The phrases “necessary”, “progressive” and “efficient” have been substituted for “good” in much public discussion, without answers to the questions of what a thing is necessary for, what it is that is being progressed toward and what it is that is being effected.

At the same time, what those phrases are carted out to justify is often dehumanizing, tyrannical and threatening, even if their immediate implications are not grasped by legislators, leaders or those affected by the developments.

“Conversion practices” legislation is described as necessary for protecting vulnerable, gender-questioning youths, but typically has the effect of chilling valid free expression.

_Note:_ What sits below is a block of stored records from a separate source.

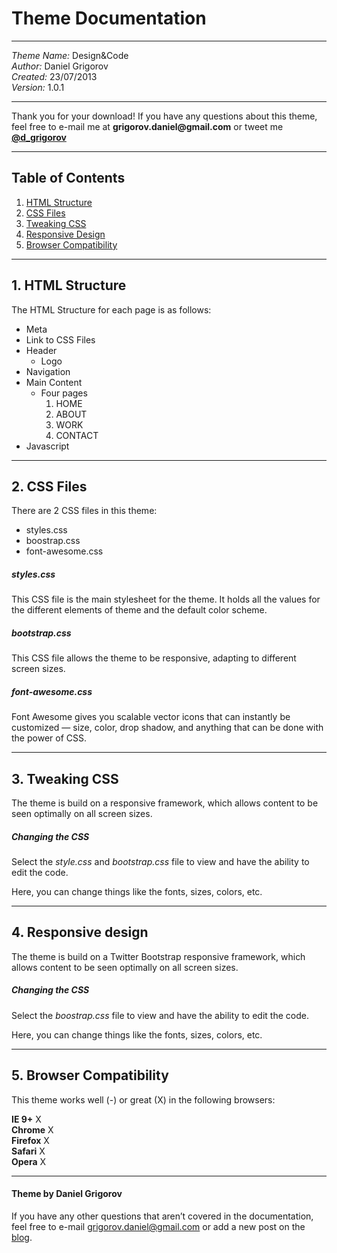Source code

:<h1>Theme Documentation</h1>

<hr />

<p><em>Theme Name:</em> Design&Code<br/>
<em>Author:</em> Daniel Grigorov<br/>
<em>Created:</em> 23/07/2013<br/>
<em>Version:</em> 1.0.1</p>

<hr />

<p>Thank you for your download! If you have any questions about this theme, feel free to e-mail me at <strong>grigorov.daniel@gmail.com</strong> or tweet me <strong><a href="https://twitter.com/d_grigorov">@d_grigorov</a></strong></p>

<hr />

<h2>Table of Contents</h2>

<ol class="contents">
<li class="html"><a href="#html">HTML Structure</a></li>
<li class="css"><a href="#css">CSS Files</a></li>
<li class="tweaking"><a href="#tweaking">Tweaking CSS</a></li>
<li class="responsive"><a href="#responsive">Responsive Design</a></li>
<li class="browser"><a href="#browser">Browser Compatibility</a></li>
</ol>


<hr />

<h2 id="html">1. HTML Structure</h2>

<p>The HTML Structure for each page is as follows:</p>

<ul>
<li>Meta</li>
<li>Link to CSS Files</li>
<li>Header

<ul>
<li>Logo</li>
</ul>
</li>
<li>Navigation</li>
<li>Main Content

<ul>
<li>Four pages
<ol>
    <li>HOME</li>
    <li>ABOUT</li>
    <li>WORK</li>
    <li>CONTACT</li>
</ol>
</li>
</ul>
</li>
<li>Javascript</li>
</ul>


<hr />

<h2 id="css">2. CSS Files</h2>

<p>There are 2 CSS files in this theme:</p>

<ul>
<li>styles.css</li>
<li>boostrap.css</li>
<li>font-awesome.css</li>
</ul>


<h5>styles.css</h5>

<p>This CSS file is the main stylesheet for the theme. It holds all the values for the different elements of theme and the default color scheme.</p>

<h5>bootstrap.css</h5>

<p>This CSS file allows the theme to be responsive, adapting to different screen sizes.</p>

<h5>font-awesome.css</h5>

<p>Font Awesome gives you scalable vector icons that can instantly be customized — size, color, drop shadow, and anything that can be done with the power of CSS.</p>

<hr />

<h2 id="tweaking">3. Tweaking CSS</h2>

<p>The theme is build on a responsive framework, which allows content to be seen optimally on all screen sizes.</p>

<h5>Changing the CSS</h5>

<p> Select the <em>style.css</em> and <em>bootstrap.css</em> file to view and have the ability to edit the code.</p>

<p>Here, you can change things like the fonts, sizes, colors, etc.</p>

<hr />

<h2 id="responsive">4. Responsive design</h2>

<p>The theme is build on a Twitter Bootstrap responsive framework, which allows content to be seen optimally on all screen sizes.</p>

<h5>Changing the CSS</h5>

<p> Select the <em>boostrap.css</em> file to view and have the ability to edit the code.</p>

<p>Here, you can change things like the fonts, sizes, colors, etc.</p>

<hr />

<h2 id="browser">5. Browser Compatibility</h2>

<p>This theme works well (-) or great (X) in the following browsers:</p>

<strong>IE 9+</strong> X<br/>
<strong>Chrome</strong> X<br/>
<strong>Firefox</strong> X<br/>
<strong>Safari</strong> X<br/>
<strong>Opera</strong> X</p>

<hr />

<h4>Theme by Daniel Grigorov</h4>

<p>If you have any other questions that aren&rsquo;t covered in the documentation, feel free to e-mail <a href="mailto:grigorov.daniel@gmail.com">grigorov.daniel@gmail.com</a> or add a new post on the <a href="http://grigorovtuts.wordpress.com/" title="visit the blog">blog</a>.</p>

Recognizing a “right to die” is often described as progressive, and yet usually ends up enabling the deaths only of the most vulnerable, including children, the mentally ill and the aged. Artificial intelligence is described as maximizing efficiency, almost always at the cost of human jobs and opportunities.

George Orwell’s 1984, Aldous Huxley’s Brave New World, Cormac McCarthy’s The Road and PD James’s The Children of Men are all rightly acknowledged for the dystopian pictures they painted, capturing in doing so warped aspects of real life and becoming bywords for them.

Not seeking to downplay their brilliance, the question must nevertheless be asked whether Lewis’s prophetic warning has not gained the same prominence because it hits too close to the bone. More than 80 years after Lewis delivered his lectures, the world is peopled by “men without chests” who have turned their backs on their traditions and their tools against themselves.

It is long past time that his foresight received the recognition it deserved.